Large accelerated filer o
Accelerated filer o
Non-accelerated filer x
Smaller reporting company o
Emerging growth company o
If an emerging growth company, indicate by check mark if the registrant has elected not to use the extended transition period for complying with any new or revised financial accounting standards provided pursuant to Section 7(a)(2)(B) of the Securities Act. o




DEREGISTRATION OF SECURITIES
This Post-Effective Amendment No. 1 relates to Registration Statement No. 333-240177 on Form S-8 (the “Registration Statement”), filed by Monitronics International, Inc., a Delaware corporation (the “Company”), with the Securities and Exchange Commission on July 29, 2020, pertaining to the registration of 2,500,000 shares of the Company’s common stock, par value $0.01 per share (the “Common Stock”), issuable under the Monitronics International, Inc. 2020 Incentive Award Plan (the “Plan”) and shares of the Common Stock that would have become issuable under the Plan by reason of any stock split, stock dividend, recapitalization, or other similar transaction.
    The Company has terminated all offerings of securities pursuant to the Registration Statement.
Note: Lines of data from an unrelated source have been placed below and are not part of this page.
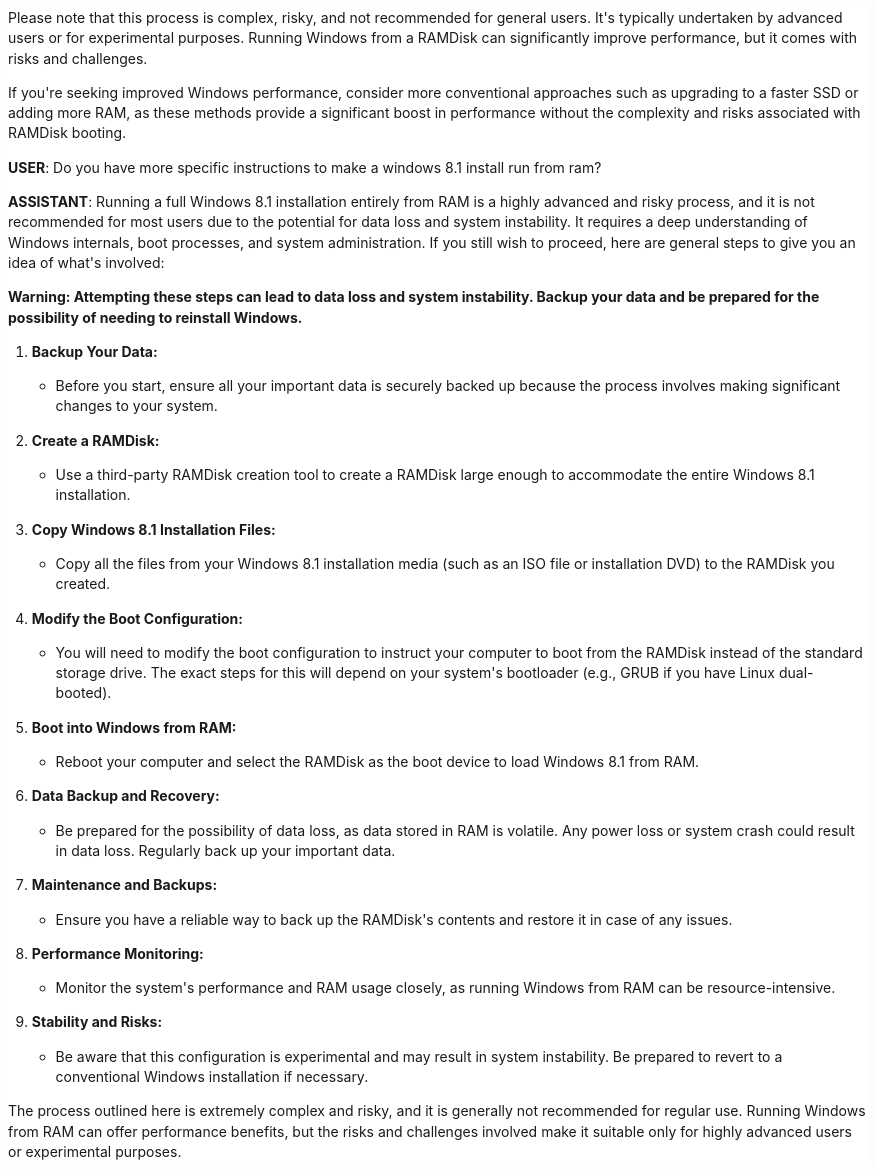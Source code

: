Please note that this process is complex, risky, and not recommended for general users. It's typically undertaken by advanced users or for experimental purposes. Running Windows from a RAMDisk can significantly improve performance, but it comes with risks and challenges.

If you're seeking improved Windows performance, consider more conventional approaches such as upgrading to a faster SSD or adding more RAM, as these methods provide a significant boost in performance without the complexity and risks associated with RAMDisk booting.

**USER**: Do you have more specific instructions to make a windows 8.1 install run from ram?

**ASSISTANT**: Running a full Windows 8.1 installation entirely from RAM is a highly advanced and risky process, and it is not recommended for most users due to the potential for data loss and system instability. It requires a deep understanding of Windows internals, boot processes, and system administration. If you still wish to proceed, here are general steps to give you an idea of what's involved:

**Warning: Attempting these steps can lead to data loss and system instability. Backup your data and be prepared for the possibility of needing to reinstall Windows.**

1. **Backup Your Data:**
   - Before you start, ensure all your important data is securely backed up because the process involves making significant changes to your system.

2. **Create a RAMDisk:**
   - Use a third-party RAMDisk creation tool to create a RAMDisk large enough to accommodate the entire Windows 8.1 installation.

3. **Copy Windows 8.1 Installation Files:**
   - Copy all the files from your Windows 8.1 installation media (such as an ISO file or installation DVD) to the RAMDisk you created.

4. **Modify the Boot Configuration:**
   - You will need to modify the boot configuration to instruct your computer to boot from the RAMDisk instead of the standard storage drive. The exact steps for this will depend on your system's bootloader (e.g., GRUB if you have Linux dual-booted).

5. **Boot into Windows from RAM:**
   - Reboot your computer and select the RAMDisk as the boot device to load Windows 8.1 from RAM.

6. **Data Backup and Recovery:**
   - Be prepared for the possibility of data loss, as data stored in RAM is volatile. Any power loss or system crash could result in data loss. Regularly back up your important data.

7. **Maintenance and Backups:**
   - Ensure you have a reliable way to back up the RAMDisk's contents and restore it in case of any issues.

8. **Performance Monitoring:**
   - Monitor the system's performance and RAM usage closely, as running Windows from RAM can be resource-intensive.

9. **Stability and Risks:**
   - Be aware that this configuration is experimental and may result in system instability. Be prepared to revert to a conventional Windows installation if necessary.

The process outlined here is extremely complex and risky, and it is generally not recommended for regular use. Running Windows from RAM can offer performance benefits, but the risks and challenges involved make it suitable only for highly advanced users or experimental purposes.
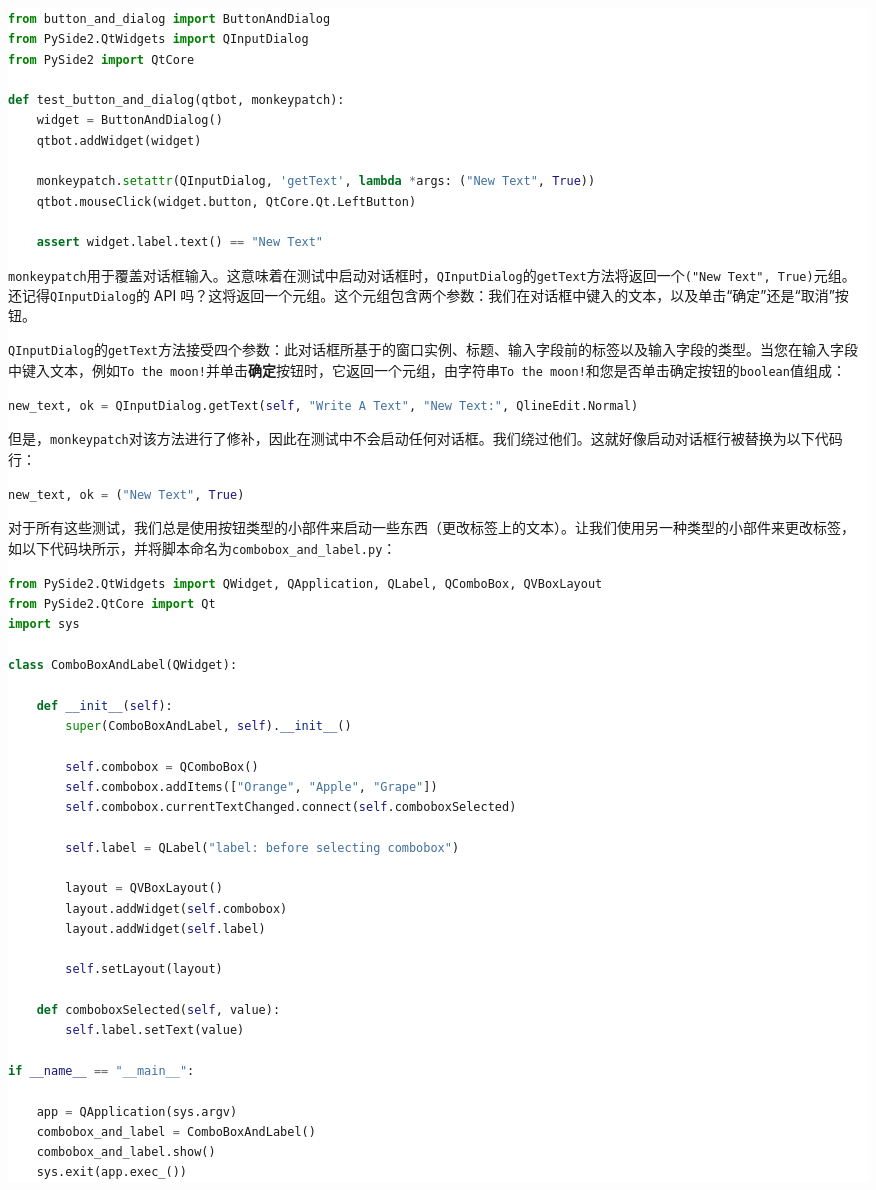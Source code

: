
 ```py
from button_and_dialog import ButtonAndDialog
from PySide2.QtWidgets import QInputDialog
from PySide2 import QtCore

def test_button_and_dialog(qtbot, monkeypatch):
    widget = ButtonAndDialog()
    qtbot.addWidget(widget)

    monkeypatch.setattr(QInputDialog, 'getText', lambda *args: ("New Text", True))
    qtbot.mouseClick(widget.button, QtCore.Qt.LeftButton)

    assert widget.label.text() == "New Text"
```

`monkeypatch`用于覆盖对话框输入。这意味着在测试中启动对话框时，`QInputDialog`的`getText`方法将返回一个`("New Text", True)`元组。还记得`QInputDialog`的 API 吗？这将返回一个元组。这个元组包含两个参数：我们在对话框中键入的文本，以及单击“确定”还是“取消”按钮。

`QInputDialog`的`getText`方法接受四个参数：此对话框所基于的窗口实例、标题、输入字段前的标签以及输入字段的类型。当您在输入字段中键入文本，例如`To the moon!`并单击**确定**按钮时，它返回一个元组，由字符串`To the moon!`和您是否单击确定按钮的`boolean`值组成：

```py
new_text, ok = QInputDialog.getText(self, "Write A Text", "New Text:", QlineEdit.Normal)
```

但是，`monkeypatch`对该方法进行了修补，因此在测试中不会启动任何对话框。我们绕过他们。这就好像启动对话框行被替换为以下代码行：

```py
new_text, ok = ("New Text", True)
```

对于所有这些测试，我们总是使用按钮类型的小部件来启动一些东西（更改标签上的文本）。让我们使用另一种类型的小部件来更改标签，如以下代码块所示，并将脚本命名为`combobox_and_label.py`：

```py
from PySide2.QtWidgets import QWidget, QApplication, QLabel, QComboBox, QVBoxLayout
from PySide2.QtCore import Qt
import sys

class ComboBoxAndLabel(QWidget):

    def __init__(self):
        super(ComboBoxAndLabel, self).__init__()

        self.combobox = QComboBox()
        self.combobox.addItems(["Orange", "Apple", "Grape"])
        self.combobox.currentTextChanged.connect(self.comboboxSelected)

        self.label = QLabel("label: before selecting combobox")

        layout = QVBoxLayout()
        layout.addWidget(self.combobox)
        layout.addWidget(self.label)

        self.setLayout(layout)

    def comboboxSelected(self, value):
        self.label.setText(value)

if __name__ == "__main__":

    app = QApplication(sys.argv)
    combobox_and_label = ComboBoxAndLabel()
    combobox_and_label.show()
    sys.exit(app.exec_())
```

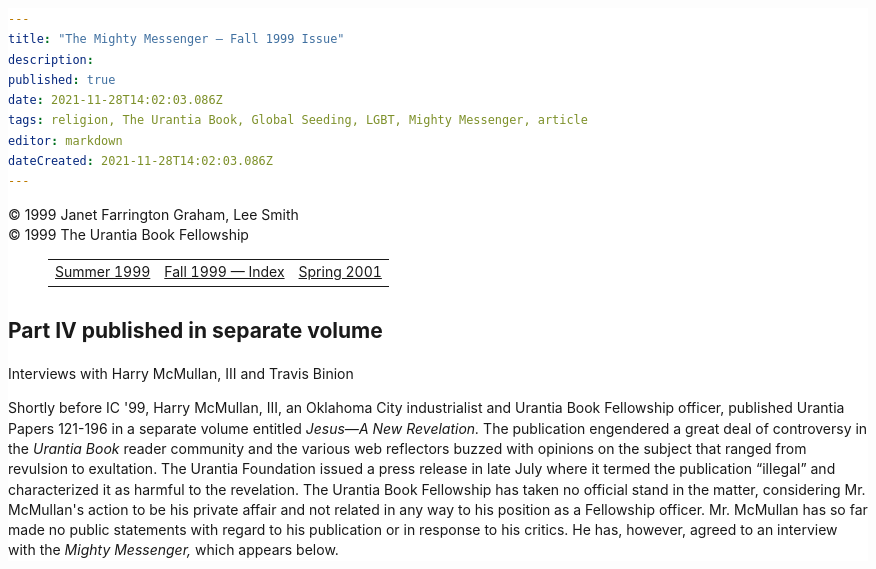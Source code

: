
 ```yaml
---
title: "The Mighty Messenger — Fall 1999 Issue"
description: 
published: true
date: 2021-11-28T14:02:03.086Z
tags: religion, The Urantia Book, Global Seeding, LGBT, Mighty Messenger, article
editor: markdown
dateCreated: 2021-11-28T14:02:03.086Z
---
```


<p class="v-card v-sheet theme--light grey lighten-3 px-2">© 1999 Janet Farrington Graham, Lee Smith<br>© 1999 The Urantia Book Fellowship</p>
<figure class="table chapter-navigator">
  <table>
    <tbody>
      <tr>
        <td>
        <a href="/en/article/The_Mighty_Messenger_1999_Summer">
          <span class="mdi mdi-arrow-left-drop-circle"></span><span class="pl-2">Summer 1999</span>
        </a>
        </td>
        <td>
        <a href="/en/index/articles_mighty_messenger#fall-1999">
          <span class="mdi mdi-book-open-variant"></span><span class="pl-2">Fall 1999 — Index</span>
        </a>
        </td>
        <td>
        <a href="/en/article/The_Mighty_Messenger_2001_Spring">
          <span class="pr-2">Spring 2001</span><span class="mdi mdi-arrow-right-drop-circle"></span>
        </a>
        </td>
      </tr>
    </tbody>
  </table>
</figure>

## Part IV published in separate volume

Interviews with Harry McMullan, III and Travis Binion

Shortly before IC '99, Harry McMullan, III, an Oklahoma City industrialist and Urantia Book Fellowship officer, published Urantia Papers 121-196 in a separate volume entitled _Jesus—A New Revelation._ The publication engendered a great deal of controversy in the _Urantia Book_ reader community and the various web reflectors buzzed with opinions on the subject that ranged from revulsion to exultation. The Urantia Foundation issued a press release in late July where it termed the publication “illegal” and characterized it as harmful to the revelation. The Urantia Book Fellowship has taken no official stand in the matter, considering Mr. McMullan's action to be his private affair and not related in any way to his position as a Fellowship officer. Mr. McMullan has so far made no public statements with regard to his publication or in response to his critics. He has, however, agreed to an interview with the _Mighty Messenger,_ which appears below.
In accordance with an undertaking made by the Company in the Registration Statement to remove from registration, by means of a post-effective amendment, any of the securities that had been registered for issuance that remain unsold at the termination of such offering, the Registration Statement is hereby amended to remove and withdraw from registration all of such securities registered but unsold under the Registration Statements.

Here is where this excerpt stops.